Following the latest wave of teenage suicides in a remote reserve close to James Bay, the government of Canada was quick to announce its solution to the problem: it will build a Youth Centre to help the moral of the suicidal youth on the reserve.
The news reminded me of Abádszalók, but before I get to that, let me explain the Kulturni Dom concept.
The essence of communism is the community of purpose. Every citizen of a communist country is supposed to believe in and strive for the common goals as they were articulated by the organ of the common purpose, the communist party. Capitalism, you see, is divisive, to serve the interest of the ruling class. It uses a strategy of divide and conquer to set against each other the many organizations of the working class. The first thing every communist country does when it comes to power is creating ‘unity’ by systematically destroying every civil alternative. The greatest enemy of communism is the variety of civic organizations. Once eliminated, the people can be provided with a single institution that can replace them all. The Soviets called this kulturni dom, ‘house of culture’, an equivalent of the Canadian ‘community centre.’
The universal public space where people were supposed to meet and do community things. The chess club, the knitting group and the Foosball league. That was the place where they were supposed to spontaneously gather to express their support for their wise leaders. (Not too spontaneously, though).
Since the institution was imposed on us by the Russians, we did at times referred to it by its Russian name.
Just before I left Hungary in 1979, I was working on a very ambitious research project. It involved a survey of every single community centre (kultúrház) in the country. The communists were genuinely puzzled by their overall unpopularity. They couldn’t understand why people were not more engaged. The party made it so easy for them. Everything was prepared, everything was organized, everything was explained. All they had to do is to go there and appreciate it. There was a whole class of people, called ‘people’s educators’, catering to the needs of the community. The profession required a university degree akin to social work, just a bit more political.
Despite all the money spent on them, these places were mostly empty. The goal of our study was to understand why. The revelation came to me in Abádszalók.
This village of 3000 people was a historically important location with the only ferry across the Tisza for about 50kms in either direction. Before the war, it had several clubhouses with their own libraries and their distinct memberships. The gentlemen’s club, a club for the landed peasants, another for the landless ones and a special club for the cartage people and all of these before the congregations of the two main religions. When the communists destroyed the diversity of social and political interests, they also destroyed the social institutions that grew out of them. What’s the point of social engagement when nothing can be achieved by it?
All of these clubs exited without any outside help. People contributed their time and money to make them into something they wanted to be part of. A community of like-minded people with shared interest. A community that is supporting them; a free market of social value and status. An identity builder.
Communism, on the other hand, atomized people, it was the ultimate world of alienation.
I often think of the experience when politicians (mostly of the leftist persuasion) bemoan the lack of political participation while actively labouring on making that participation ever more meaningless.
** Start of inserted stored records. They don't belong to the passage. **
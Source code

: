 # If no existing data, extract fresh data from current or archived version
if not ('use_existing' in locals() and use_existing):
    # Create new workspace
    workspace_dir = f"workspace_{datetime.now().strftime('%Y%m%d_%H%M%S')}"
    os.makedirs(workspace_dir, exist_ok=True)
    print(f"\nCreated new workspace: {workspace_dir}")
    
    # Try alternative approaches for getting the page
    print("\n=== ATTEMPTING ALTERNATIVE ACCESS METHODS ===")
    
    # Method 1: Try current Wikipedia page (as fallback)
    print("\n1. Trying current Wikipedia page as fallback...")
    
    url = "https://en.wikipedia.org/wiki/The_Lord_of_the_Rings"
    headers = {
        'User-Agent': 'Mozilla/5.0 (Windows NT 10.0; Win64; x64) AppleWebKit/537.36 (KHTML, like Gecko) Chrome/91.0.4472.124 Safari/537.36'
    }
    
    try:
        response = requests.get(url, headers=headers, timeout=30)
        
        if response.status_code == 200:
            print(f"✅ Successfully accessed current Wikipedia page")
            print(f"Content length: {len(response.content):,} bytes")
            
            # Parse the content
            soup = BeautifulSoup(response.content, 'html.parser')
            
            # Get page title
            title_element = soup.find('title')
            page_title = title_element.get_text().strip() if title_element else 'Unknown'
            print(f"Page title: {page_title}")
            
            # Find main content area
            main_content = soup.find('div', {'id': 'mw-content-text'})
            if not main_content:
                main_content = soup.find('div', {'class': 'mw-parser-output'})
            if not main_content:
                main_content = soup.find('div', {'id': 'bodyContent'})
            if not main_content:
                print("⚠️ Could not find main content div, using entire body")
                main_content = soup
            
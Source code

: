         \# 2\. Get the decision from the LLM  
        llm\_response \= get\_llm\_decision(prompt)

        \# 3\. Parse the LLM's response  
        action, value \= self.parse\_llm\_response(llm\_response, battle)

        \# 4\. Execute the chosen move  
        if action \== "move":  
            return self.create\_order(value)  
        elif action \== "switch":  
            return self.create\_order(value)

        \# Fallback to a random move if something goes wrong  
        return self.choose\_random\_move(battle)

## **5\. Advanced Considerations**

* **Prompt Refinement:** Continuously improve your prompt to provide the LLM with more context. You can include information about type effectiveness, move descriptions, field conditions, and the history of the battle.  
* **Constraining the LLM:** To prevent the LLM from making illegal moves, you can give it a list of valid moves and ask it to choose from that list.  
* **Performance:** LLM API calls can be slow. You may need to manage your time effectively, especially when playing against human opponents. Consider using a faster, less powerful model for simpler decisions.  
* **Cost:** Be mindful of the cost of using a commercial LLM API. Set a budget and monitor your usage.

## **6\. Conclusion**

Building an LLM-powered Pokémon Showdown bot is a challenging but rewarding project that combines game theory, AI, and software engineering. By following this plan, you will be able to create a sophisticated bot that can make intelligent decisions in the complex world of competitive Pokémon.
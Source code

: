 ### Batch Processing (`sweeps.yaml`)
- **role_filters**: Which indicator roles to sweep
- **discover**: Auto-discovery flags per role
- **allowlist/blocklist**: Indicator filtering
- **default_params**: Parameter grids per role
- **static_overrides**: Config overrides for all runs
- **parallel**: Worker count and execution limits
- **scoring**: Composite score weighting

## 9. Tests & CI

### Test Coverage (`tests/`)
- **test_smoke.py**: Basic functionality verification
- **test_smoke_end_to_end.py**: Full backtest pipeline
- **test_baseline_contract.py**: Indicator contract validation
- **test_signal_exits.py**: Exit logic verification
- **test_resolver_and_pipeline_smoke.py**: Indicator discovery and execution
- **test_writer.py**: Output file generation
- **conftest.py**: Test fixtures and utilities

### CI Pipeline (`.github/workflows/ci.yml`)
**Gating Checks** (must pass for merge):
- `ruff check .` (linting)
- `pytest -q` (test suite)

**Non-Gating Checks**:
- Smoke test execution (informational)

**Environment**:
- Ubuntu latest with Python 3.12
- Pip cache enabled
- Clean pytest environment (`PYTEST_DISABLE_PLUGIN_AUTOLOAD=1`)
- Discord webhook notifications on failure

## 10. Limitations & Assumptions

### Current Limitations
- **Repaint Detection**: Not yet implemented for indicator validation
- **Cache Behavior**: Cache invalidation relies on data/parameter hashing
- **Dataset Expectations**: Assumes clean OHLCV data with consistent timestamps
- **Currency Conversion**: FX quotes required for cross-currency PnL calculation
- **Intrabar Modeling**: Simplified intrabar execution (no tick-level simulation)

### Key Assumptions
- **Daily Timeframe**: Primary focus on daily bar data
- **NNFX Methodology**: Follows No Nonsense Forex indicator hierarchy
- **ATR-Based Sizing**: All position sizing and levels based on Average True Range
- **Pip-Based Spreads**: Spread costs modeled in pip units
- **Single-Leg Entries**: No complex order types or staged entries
The more things the state is responsible for, the less participation matters.
People will only engage in any activity if they can get something out of it. A sense of purpose, a sense of importance, a sense of appreciation and being appreciated, a sense of belonging and a sense of achievement. Take that away and participation becomes meaningless.
At the end of the article about the announcement of the Youth Centre there is only one comment before it was closed for further comments:
“perfect opportunity to get to work. give them hammers and maybe they’ll appreciate it enough that it won’t be burnt down or trashed in no time. let’s see a picture of it day one, and one year later. I’ve seen how much these buildings are appreciated and how long they’ve stood.”
It is a comment of frustration based on observed reality but without consideration of the underlying problems. The failure of the system is not the fault of the people as the failure of communism was not the fault of the people ruled by it either.
It is easily predictable that multi-million-dollar youth centres will make absolutely no difference in the lives of the natives living on remote reserves. Neither will the presence of another handful of social workers and youth Councillors.
Canadian policies keep and treat Canadian natives like zoo animals. They are fed and housed, and yes, if they burn their house down we build them a new one. The only things we do not give them are freedom, equal treatment under the law and respect.
The value of a sweat lodge built by their own hands is far greater than the value of the multi-million-dollar government project.
People seldom kill themselves due to lack of food or shelter. They do it when they feel trapped, when they feel that there is no hope, no future, no meaning to their existence.
What Canadian natives need is not another government built kulturni dom but full engagement in their own lives.
But isn’t that what we all need? Isn’t that what freedom is all about?